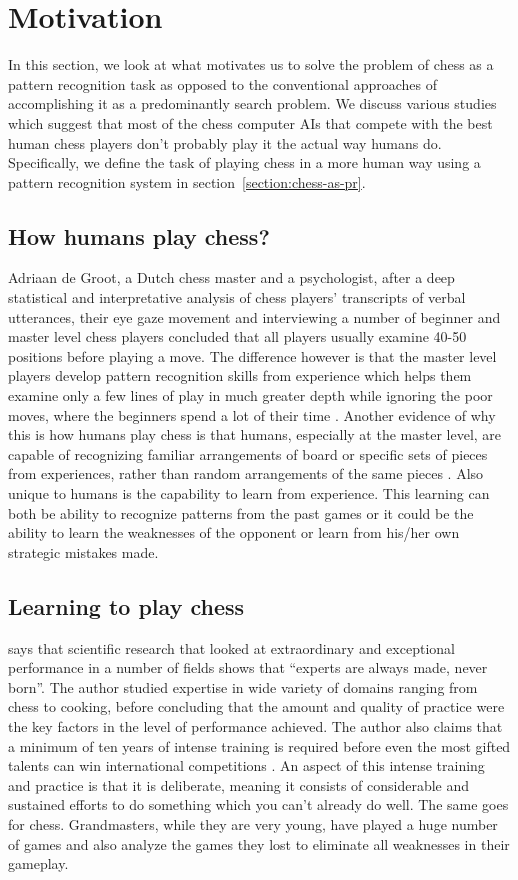 \section{Motivation}
In this section, we look at what motivates us to solve the problem of chess as a 
pattern recognition task as opposed to the conventional approaches of 
accomplishing it as a predominantly search problem. We discuss various 
studies which suggest that most of the chess computer AIs that compete with the 
best human chess players don't probably play it the actual way humans do. 
Specifically, we define the task of playing chess in a more human way using a 
pattern recognition system in section~\ref{section:chess-as-pr}.

\subsection{How humans play chess?}
Adriaan de Groot, a Dutch chess master and a psychologist, after a deep 
statistical and interpretative analysis of chess players' transcripts of verbal 
utterances, their eye gaze movement and interviewing a number of beginner and 
master level chess players concluded that all players usually examine 40-50 
positions before playing a move. The difference however 
is that the master level players develop pattern recognition skills from 
experience which helps them examine only a few lines of play in much greater 
depth while ignoring the poor moves, where the beginners spend a lot of their 
time \cite{de1996perception}. Another evidence of why this is how humans 
play chess is that humans, especially at the master level, are capable of 
recognizing familiar arrangements of board or specific sets of pieces 
from experiences, rather than random arrangements of the same pieces  
\cite{chase1973perception}. Also unique to humans is the capability to learn 
from experience. This learning can both be ability to recognize patterns from 
the past games or it could be the ability to learn the weaknesses of the 
opponent or learn from his/her own strategic mistakes made.

\subsection{Learning to play chess}
\citet{ericsson2007making} says that scientific research that 
looked at extraordinary and exceptional performance in a number of fields shows 
that ``experts are always made, never born''. The author studied expertise in 
wide variety of domains ranging from chess to cooking, before concluding that 
the amount and quality of practice were the key factors in the level of 
performance achieved. The author also claims that a minimum of ten years of 
intense training is required before even the most gifted talents can 
win international competitions \cite{ericsson2006cambridge}. An aspect of this 
intense training and practice is that it is deliberate, meaning it 
consists of considerable and sustained efforts to do something which you can't 
already do well. The same goes for chess. Grandmasters, while they are very 
young, have played a huge number of games and also analyze the games they lost 
to eliminate all weaknesses in their gameplay.\\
____
- WORK ORDER -
Wherever a picture appears in the records, omit it, and transcribe everything else exactly.

- TASK RESPONSE -
 \section{Motivation}
In this section, we look at what motivates us to solve the problem of chess as a 
pattern recognition task as opposed to the conventional approaches of 
accomplishing it as a predominantly search problem. We discuss various 
studies which suggest that most of the chess computer AIs that compete with the 
best human chess players don't probably play it the actual way humans do. 
Specifically, we define the task of playing chess in a more human way using a 
pattern recognition system in section~\ref{section:chess-as-pr}.

\subsection{How humans play chess?}
Adriaan de Groot, a Dutch chess master and a psychologist, after a deep 
statistical and interpretative analysis of chess players' transcripts of verbal 
utterances, their eye gaze movement and interviewing a number of beginner and 
master level chess players concluded that all players usually examine 40-50 
positions before playing a move. The difference however 
is that the master level players develop pattern recognition skills from 
experience which helps them examine only a few lines of play in much greater 
depth while ignoring the poor moves, where the beginners spend a lot of their 
time \cite{de1996perception}. Another evidence of why this is how humans 
play chess is that humans, especially at the master level, are capable of 
recognizing familiar arrangements of board or specific sets of pieces 
from experiences, rather than random arrangements of the same pieces  
\cite{chase1973perception}. Also unique to humans is the capability to learn 
from experience. This learning can both be ability to recognize patterns from 
the past games or it could be the ability to learn the weaknesses of the 
opponent or learn from his/her own strategic mistakes made.

\subsection{Learning to play chess}
\citet{ericsson2007making} says that scientific research that 
looked at extraordinary and exceptional performance in a number of fields shows 
that ``experts are always made, never born''. The author studied expertise in 
wide variety of domains ranging from chess to cooking, before concluding that 
the amount and quality of practice were the key factors in the level of 
performance achieved. The author also claims that a minimum of ten years of 
intense training is required before even the most gifted talents can 
win international competitions \cite{ericsson2006cambridge}. An aspect of this 
intense training and practice is that it is deliberate, meaning it 
consists of considerable and sustained efforts to do something which you can't 
already do well. The same goes for chess. Grandmasters, while they are very 
young, have played a huge number of games and also analyze the games they lost 
to eliminate all weaknesses in their gameplay.\\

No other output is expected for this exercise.